--- TASK DESCRIPTION ---
Print every line below exactly. Skip the pictures.

--- DATA IN THIS EXERCISE ---
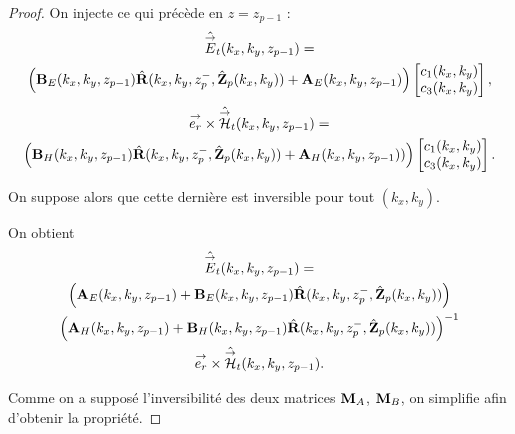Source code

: \begin{proof}
      On injecte ce qui précède en \(z = z_{p-1}\) :
      \begin{multline*}
        \hat{{\overset{\rightarrow}{E}}}_t(k_x,k_y,z_{p-1}) = 
        \\
        \left(\mathbf{B}_{E}(k_x,k_y,z_{p-1})\hat{\mathbf{R}}(k_x,k_y,z_p^-,\hat{\mathbf{Z}}_p(k_x,k_y)) + \mathbf{A}_{E}(k_x,k_y,z_{p-1})\right)
        \begin{bmatrix}
          c_1(k_x,k_y) \\
          c_3(k_x,k_y)
        \end{bmatrix},
      \end{multline*}        
      \begin{multline*}
        {\overset{\rightarrow}{e_r}}\times\hat{{\overset{\rightarrow}{\mathcal{H}}}}_t(k_x,k_y,z_{p-1}) =
        \\
        \left(\mathbf{B}_{H}(k_x,k_y,z_{p-1})\hat{\mathbf{R}}(k_x,k_y,z_p^-,\hat{\mathbf{Z}}_p(k_x,k_y)) + \mathbf{A}_{H}(k_x,k_y,z_{p-1}))\right)
        \begin{bmatrix}
          c_1(k_x,k_y) \\
          c_3(k_x,k_y)
        \end{bmatrix}.
      \end{multline*}

      On suppose alors que cette dernière est inversible pour tout \((k_x,k_y)\).

      On obtient
      \begin{multline*}
        \hat{{\overset{\rightarrow}{E}}}_t(k_x,k_y,z_{p-1}) =
        \\
        \left(\mathbf{A}_{E}(k_x,k_y,z_{p-1}) + \mathbf{B}_{E}(k_x,k_y,z_{p-1})\hat{\mathbf{R}}(k_x,k_y,z_p^-,\hat{\mathbf{Z}}_p(k_x,k_y))\right) \\
        \left(\mathbf{A}_{H}(k_x,k_y,z_{p-1}) + \mathbf{B}_{H}(k_x,k_y,z_{p-1})\hat{\mathbf{R}}(k_x,k_y,z_p^-,\hat{\mathbf{Z}}_p(k_x,k_y))\right)^{-1}
        \\
        {\overset{\rightarrow}{e_r}}\times\hat{{\overset{\rightarrow}{\mathcal{H}}}}_t(k_x,k_y,z_{p-1}).
      \end{multline*}

      Comme on a supposé l'inversibilité des deux matrices \(\mathbf{M}_{A}\), \(\mathbf{M}_{B}\), on simplifie afin d'obtenir la propriété.
    \end{proof}

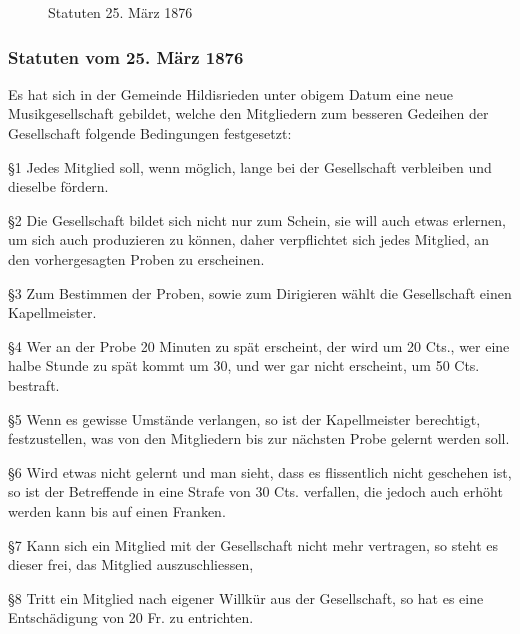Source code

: 
\begin{figure}[ht]
    \centering
    \hfil
    \caption{Statuten 25. März 1876}
    \label{fig:Statuten-1874}
\end{figure}

\begin{history}

    \subsubsection{Statuten vom 25. März 1876}

    Es hat sich in der Gemeinde Hildisrieden unter obigem Datum eine neue
    Musikgesellschaft gebildet, welche den Mitgliedern zum besseren Gedeihen der
    Gesellschaft folgende Bedingungen festgesetzt:

    \S1 Jedes Mitglied soll, wenn möglich, lange bei der Gesellschaft verbleiben
    und dieselbe fördern.

    \S2 Die Gesellschaft bildet sich nicht nur zum Schein, sie will auch etwas
    erlernen, um sich auch produzieren zu können, daher verpflichtet sich jedes
    Mitglied, an den vorhergesagten Proben zu erscheinen.

    \S3 Zum Bestimmen der Proben, sowie zum Dirigieren wählt die Gesellschaft
    einen Kapellmeister.

    \S4 Wer an der Probe 20 Minuten zu spät erscheint, der wird um 20 Cts., wer
    eine halbe Stunde zu spät kommt um 30, und wer gar nicht erscheint, um 50
    Cts. bestraft.

    \S5 Wenn es gewisse Umstände verlangen, so ist der Kapellmeister berechtigt,
    festzustellen, was von den Mitgliedern bis zur nächsten Probe gelernt werden
    soll.

    \S6 Wird etwas nicht gelernt und man sieht, dass es flissentlich nicht
    geschehen ist, so ist der Betreffende in eine Strafe von 30 Cts. verfallen,
    die jedoch auch erhöht werden kann bis auf einen Franken.

    \S7 Kann sich ein Mitglied mit der Gesellschaft nicht mehr vertragen, so
    steht es dieser frei, das Mitglied auszuschliessen,

    \S8 Tritt ein Mitglied nach eigener Willkür aus der Gesellschaft, so hat es
    eine Entschädigung von 20 Fr. zu entrichten.


\end{history}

--- SOLUTION FOR THIS PROBLEM ---
Source code

: \begin{proof}
      On injecte ce qui précède en \(z = z_{p-1}\) :
      \begin{multline*}
        \hat{{\overset{\rightarrow}{E}}}_t(k_x,k_y,z_{p-1}) = 
        \\
        \left(\mathbf{B}_{E}(k_x,k_y,z_{p-1})\hat{\mathbf{R}}(k_x,k_y,z_p^-,\hat{\mathbf{Z}}_p(k_x,k_y)) + \mathbf{A}_{E}(k_x,k_y,z_{p-1})\right)
        \begin{bmatrix}
          c_1(k_x,k_y) \\
          c_3(k_x,k_y)
        \end{bmatrix},
      \end{multline*}        
      \begin{multline*}
        {\overset{\rightarrow}{e_r}}\times\hat{{\overset{\rightarrow}{\mathcal{H}}}}_t(k_x,k_y,z_{p-1}) =
        \\
        \left(\mathbf{B}_{H}(k_x,k_y,z_{p-1})\hat{\mathbf{R}}(k_x,k_y,z_p^-,\hat{\mathbf{Z}}_p(k_x,k_y)) + \mathbf{A}_{H}(k_x,k_y,z_{p-1}))\right)
        \begin{bmatrix}
          c_1(k_x,k_y) \\
          c_3(k_x,k_y)
        \end{bmatrix}.
      \end{multline*}

      On suppose alors que cette dernière est inversible pour tout \((k_x,k_y)\).

      On obtient
      \begin{multline*}
        \hat{{\overset{\rightarrow}{E}}}_t(k_x,k_y,z_{p-1}) =
        \\
        \left(\mathbf{A}_{E}(k_x,k_y,z_{p-1}) + \mathbf{B}_{E}(k_x,k_y,z_{p-1})\hat{\mathbf{R}}(k_x,k_y,z_p^-,\hat{\mathbf{Z}}_p(k_x,k_y))\right) \\
        \left(\mathbf{A}_{H}(k_x,k_y,z_{p-1}) + \mathbf{B}_{H}(k_x,k_y,z_{p-1})\hat{\mathbf{R}}(k_x,k_y,z_p^-,\hat{\mathbf{Z}}_p(k_x,k_y))\right)^{-1}
        \\
        {\overset{\rightarrow}{e_r}}\times\hat{{\overset{\rightarrow}{\mathcal{H}}}}_t(k_x,k_y,z_{p-1}).
      \end{multline*}

      Comme on a supposé l'inversibilité des deux matrices \(\mathbf{M}_{A}\), \(\mathbf{M}_{B}\), on simplifie afin d'obtenir la propriété.
    \end{proof}

Source code

: 
\begin{figure}[ht]
    \centering
    \hfil
    \caption{Statuten 25. März 1876}
    \label{fig:Statuten-1874}
\end{figure}

\begin{history}

    \subsubsection{Statuten vom 25. März 1876}

    Es hat sich in der Gemeinde Hildisrieden unter obigem Datum eine neue
    Musikgesellschaft gebildet, welche den Mitgliedern zum besseren Gedeihen der
    Gesellschaft folgende Bedingungen festgesetzt:

    \S1 Jedes Mitglied soll, wenn möglich, lange bei der Gesellschaft verbleiben
    und dieselbe fördern.

    \S2 Die Gesellschaft bildet sich nicht nur zum Schein, sie will auch etwas
    erlernen, um sich auch produzieren zu können, daher verpflichtet sich jedes
    Mitglied, an den vorhergesagten Proben zu erscheinen.

    \S3 Zum Bestimmen der Proben, sowie zum Dirigieren wählt die Gesellschaft
    einen Kapellmeister.

    \S4 Wer an der Probe 20 Minuten zu spät erscheint, der wird um 20 Cts., wer
    eine halbe Stunde zu spät kommt um 30, und wer gar nicht erscheint, um 50
    Cts. bestraft.

    \S5 Wenn es gewisse Umstände verlangen, so ist der Kapellmeister berechtigt,
    festzustellen, was von den Mitgliedern bis zur nächsten Probe gelernt werden
    soll.

    \S6 Wird etwas nicht gelernt und man sieht, dass es flissentlich nicht
    geschehen ist, so ist der Betreffende in eine Strafe von 30 Cts. verfallen,
    die jedoch auch erhöht werden kann bis auf einen Franken.

    \S7 Kann sich ein Mitglied mit der Gesellschaft nicht mehr vertragen, so
    steht es dieser frei, das Mitglied auszuschliessen,

    \S8 Tritt ein Mitglied nach eigener Willkür aus der Gesellschaft, so hat es
    eine Entschädigung von 20 Fr. zu entrichten.


\end{history}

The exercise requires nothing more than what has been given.